# Rescue Works!



## puffswami (Aug 26, 2010)

I don't mean to post these pics to make people sad, rather to make people see the potential in some of these dogs. I will always try to keep at least one rescue no matter how much I love the purebreds. This dog was rescued and nursed back to health. It was not photoshopped.

So keep it up! If you think a rescue may be on its last legs, that may not be the case!

*BEFORE:*










*AFTER:*


----------



## Zeeva (Aug 10, 2010)

OMG I don't know whether to be sad or happy...


----------



## AngelaA6 (Jan 20, 2013)

Im happy it got a second chance but sad that it needed one in the first place. 
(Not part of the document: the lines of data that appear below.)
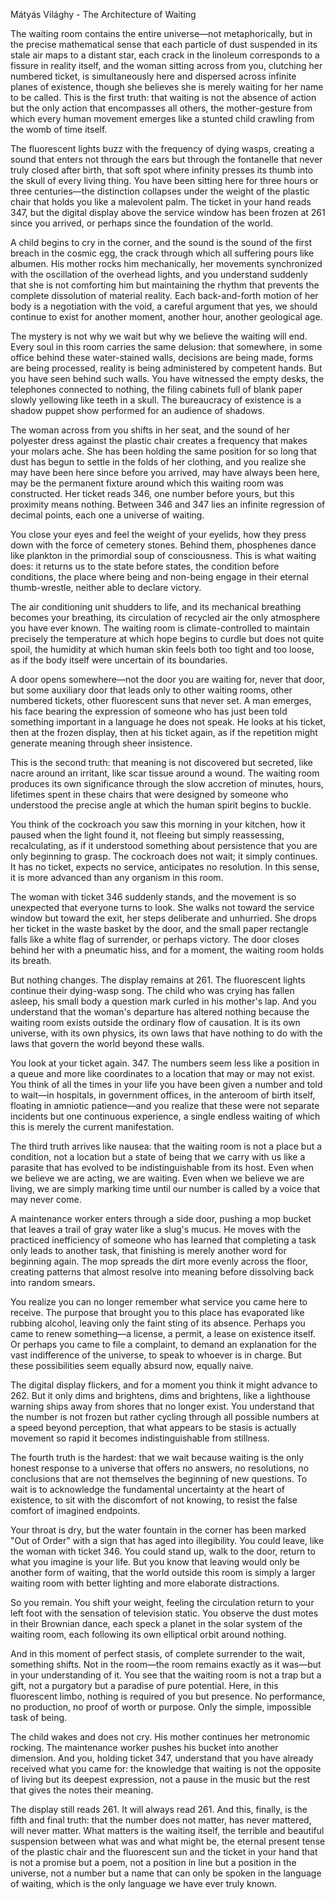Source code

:Mátyás Világhy - The Architecture of Waiting

The waiting room contains the entire universe—not metaphorically, but in the precise mathematical sense that each particle of dust suspended in its stale air maps to a distant star, each crack in the linoleum corresponds to a fissure in reality itself, and the woman sitting across from you, clutching her numbered ticket, is simultaneously here and dispersed across infinite planes of existence, though she believes she is merely waiting for her name to be called. This is the first truth: that waiting is not the absence of action but the only action that encompasses all others, the mother-gesture from which every human movement emerges like a stunted child crawling from the womb of time itself.

The fluorescent lights buzz with the frequency of dying wasps, creating a sound that enters not through the ears but through the fontanelle that never truly closed after birth, that soft spot where infinity presses its thumb into the skull of every living thing. You have been sitting here for three hours or three centuries—the distinction collapses under the weight of the plastic chair that holds you like a malevolent palm. The ticket in your hand reads 347, but the digital display above the service window has been frozen at 261 since you arrived, or perhaps since the foundation of the world.

A child begins to cry in the corner, and the sound is the sound of the first breach in the cosmic egg, the crack through which all suffering pours like albumen. His mother rocks him mechanically, her movements synchronized with the oscillation of the overhead lights, and you understand suddenly that she is not comforting him but maintaining the rhythm that prevents the complete dissolution of material reality. Each back-and-forth motion of her body is a negotiation with the void, a careful argument that yes, we should continue to exist for another moment, another hour, another geological age.

The mystery is not why we wait but why we believe the waiting will end. Every soul in this room carries the same delusion: that somewhere, in some office behind these water-stained walls, decisions are being made, forms are being processed, reality is being administered by competent hands. But you have seen behind such walls. You have witnessed the empty desks, the telephones connected to nothing, the filing cabinets full of blank paper slowly yellowing like teeth in a skull. The bureaucracy of existence is a shadow puppet show performed for an audience of shadows.

The woman across from you shifts in her seat, and the sound of her polyester dress against the plastic chair creates a frequency that makes your molars ache. She has been holding the same position for so long that dust has begun to settle in the folds of her clothing, and you realize she may have been here since before you arrived, may have always been here, may be the permanent fixture around which this waiting room was constructed. Her ticket reads 346, one number before yours, but this proximity means nothing. Between 346 and 347 lies an infinite regression of decimal points, each one a universe of waiting.

You close your eyes and feel the weight of your eyelids, how they press down with the force of cemetery stones. Behind them, phosphenes dance like plankton in the primordial soup of consciousness. This is what waiting does: it returns us to the state before states, the condition before conditions, the place where being and non-being engage in their eternal thumb-wrestle, neither able to declare victory.

The air conditioning unit shudders to life, and its mechanical breathing becomes your breathing, its circulation of recycled air the only atmosphere you have ever known. The waiting room is climate-controlled to maintain precisely the temperature at which hope begins to curdle but does not quite spoil, the humidity at which human skin feels both too tight and too loose, as if the body itself were uncertain of its boundaries.

A door opens somewhere—not the door you are waiting for, never that door, but some auxiliary door that leads only to other waiting rooms, other numbered tickets, other fluorescent suns that never set. A man emerges, his face bearing the expression of someone who has just been told something important in a language he does not speak. He looks at his ticket, then at the frozen display, then at his ticket again, as if the repetition might generate meaning through sheer insistence.

This is the second truth: that meaning is not discovered but secreted, like nacre around an irritant, like scar tissue around a wound. The waiting room produces its own significance through the slow accretion of minutes, hours, lifetimes spent in these chairs that were designed by someone who understood the precise angle at which the human spirit begins to buckle.

You think of the cockroach you saw this morning in your kitchen, how it paused when the light found it, not fleeing but simply reassessing, recalculating, as if it understood something about persistence that you are only beginning to grasp. The cockroach does not wait; it simply continues. It has no ticket, expects no service, anticipates no resolution. In this sense, it is more advanced than any organism in this room.

The woman with ticket 346 suddenly stands, and the movement is so unexpected that everyone turns to look. She walks not toward the service window but toward the exit, her steps deliberate and unhurried. She drops her ticket in the waste basket by the door, and the small paper rectangle falls like a white flag of surrender, or perhaps victory. The door closes behind her with a pneumatic hiss, and for a moment, the waiting room holds its breath.

But nothing changes. The display remains at 261. The fluorescent lights continue their dying-wasp song. The child who was crying has fallen asleep, his small body a question mark curled in his mother's lap. And you understand that the woman's departure has altered nothing because the waiting room exists outside the ordinary flow of causation. It is its own universe, with its own physics, its own laws that have nothing to do with the laws that govern the world beyond these walls.

You look at your ticket again. 347. The numbers seem less like a position in a queue and more like coordinates to a location that may or may not exist. You think of all the times in your life you have been given a number and told to wait—in hospitals, in government offices, in the anteroom of birth itself, floating in amniotic patience—and you realize that these were not separate incidents but one continuous experience, a single endless waiting of which this is merely the current manifestation.

The third truth arrives like nausea: that the waiting room is not a place but a condition, not a location but a state of being that we carry with us like a parasite that has evolved to be indistinguishable from its host. Even when we believe we are acting, we are waiting. Even when we believe we are living, we are simply marking time until our number is called by a voice that may never come.

A maintenance worker enters through a side door, pushing a mop bucket that leaves a trail of gray water like a slug's mucus. He moves with the practiced inefficiency of someone who has learned that completing a task only leads to another task, that finishing is merely another word for beginning again. The mop spreads the dirt more evenly across the floor, creating patterns that almost resolve into meaning before dissolving back into random smears.

You realize you can no longer remember what service you came here to receive. The purpose that brought you to this place has evaporated like rubbing alcohol, leaving only the faint sting of its absence. Perhaps you came to renew something—a license, a permit, a lease on existence itself. Or perhaps you came to file a complaint, to demand an explanation for the vast indifference of the universe, to speak to whoever is in charge. But these possibilities seem equally absurd now, equally naive.

The digital display flickers, and for a moment you think it might advance to 262. But it only dims and brightens, dims and brightens, like a lighthouse warning ships away from shores that no longer exist. You understand that the number is not frozen but rather cycling through all possible numbers at a speed beyond perception, that what appears to be stasis is actually movement so rapid it becomes indistinguishable from stillness.

The fourth truth is the hardest: that we wait because waiting is the only honest response to a universe that offers no answers, no resolutions, no conclusions that are not themselves the beginning of new questions. To wait is to acknowledge the fundamental uncertainty at the heart of existence, to sit with the discomfort of not knowing, to resist the false comfort of imagined endpoints.

Your throat is dry, but the water fountain in the corner has been marked "Out of Order" with a sign that has aged into illegibility. You could leave, like the woman with ticket 346. You could stand up, walk to the door, return to what you imagine is your life. But you know that leaving would only be another form of waiting, that the world outside this room is simply a larger waiting room with better lighting and more elaborate distractions.

So you remain. You shift your weight, feeling the circulation return to your left foot with the sensation of television static. You observe the dust motes in their Brownian dance, each speck a planet in the solar system of the waiting room, each following its own elliptical orbit around nothing.

And in this moment of perfect stasis, of complete surrender to the wait, something shifts. Not in the room—the room remains exactly as it was—but in your understanding of it. You see that the waiting room is not a trap but a gift, not a purgatory but a paradise of pure potential. Here, in this fluorescent limbo, nothing is required of you but presence. No performance, no production, no proof of worth or purpose. Only the simple, impossible task of being.

The child wakes and does not cry. His mother continues her metronomic rocking. The maintenance worker pushes his bucket into another dimension. And you, holding ticket 347, understand that you have already received what you came for: the knowledge that waiting is not the opposite of living but its deepest expression, not a pause in the music but the rest that gives the notes their meaning.

The display still reads 261. It will always read 261. And this, finally, is the fifth and final truth: that the number does not matter, has never mattered, will never matter. What matters is the waiting itself, the terrible and beautiful suspension between what was and what might be, the eternal present tense of the plastic chair and the fluorescent sun and the ticket in your hand that is not a promise but a poem, not a position in line but a position in the universe, not a number but a name that can only be spoken in the language of waiting, which is the only language we have ever truly known.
Sent from Petguide.com Free App


----------



## Valerae (Jun 13, 2011)

Rescue is SO important! My GSD rescue was skin and bones when I adopted her - 59 pounds! You could see her ribs. She had a litter of puppies (that also came through our rescue and went to good homes)...I'm not sure if she was in a puppy mill situation or a byb. In any event, I have a wonderful companion and she has a spoiled existence. Rescue is so important...I wish it didn't have to be.


----------



## JackandMattie (Feb 4, 2013)

Thank you for sharing a rescue success story. I have three at my house, and they have all been nothing but reward, reward, reward...for me.
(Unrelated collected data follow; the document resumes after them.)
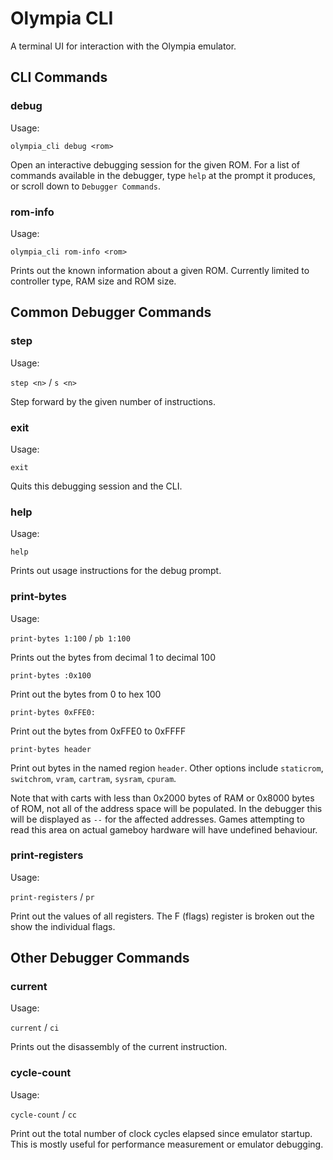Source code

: # Olympia CLI

A terminal UI for interaction with the Olympia emulator.

## CLI Commands

### debug

Usage:

`olympia_cli debug <rom>`

Open an interactive debugging session for the given ROM. For a list of commands available in the debugger, type `help` at the prompt it produces, or scroll down to `Debugger Commands`.


### rom-info

Usage:

`olympia_cli rom-info <rom>`

Prints out the known information about a given ROM. Currently limited to controller type, RAM size and ROM size.


## Common Debugger Commands

### step

Usage:

`step <n>` / `s <n>`

Step forward by the given number of instructions. 


### exit

Usage:

`exit`

Quits this debugging session and the CLI.


### help

Usage:

`help`

Prints out usage instructions for the debug prompt.


### print-bytes

Usage:

`print-bytes 1:100` / `pb 1:100`

Prints out the bytes from decimal 1 to decimal 100

`print-bytes :0x100`

Print out the bytes from 0 to hex 100

`print-bytes 0xFFE0:`

Print out the bytes from 0xFFE0 to 0xFFFF

`print-bytes header`

Print out bytes in the named region `header`. Other options include `staticrom`, `switchrom`, `vram`, `cartram`, `sysram`, `cpuram`.

Note that with carts with less than 0x2000 bytes of RAM or 0x8000 bytes of ROM, not all of the address space will be populated. In the debugger this will be displayed as `--` for the affected addresses. Games attempting to read this area on actual gameboy hardware will have undefined behaviour.


### print-registers

Usage:

`print-registers` / `pr`

Print out the values of all registers. The F (flags) register is broken out the show the individual flags.


## Other Debugger Commands

### current

Usage:

`current` / `ci`

Prints out the disassembly of the current instruction.


### cycle-count

Usage:

`cycle-count` / `cc`

Print out the total number of clock cycles elapsed since emulator startup. This is mostly useful for performance measurement or emulator debugging.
When my senior Miss Mattie Lynn came hobbling out of the temporary kennel the Humane Society had set up for her, all feces-encrusted, tick infested, matted and dreadlocked fur (one leg literally matted to her body so that she could barely walk), I took one look at her, kneeled down with open arms, and said "That's okay, we'll Fix It!" She came straight up to me and buried her nose in my chest, and that's all she wrote.

Fix It, we did, and never looked back.

A great big thank you to all involved in rescue!


----------



## RebelGSD (Mar 20, 2008)

This is awesome, what an amazing transformation! Thank you for saving her!

It is refreshing to read something positive in this section after all the rescue bashing threads.


----------



## readaboutdogs (Jul 8, 2001)

This is amazing! Such a beauty! Glad she is in the right hands now!


----------



## Shade (Feb 20, 2012)

What a transformation!


----------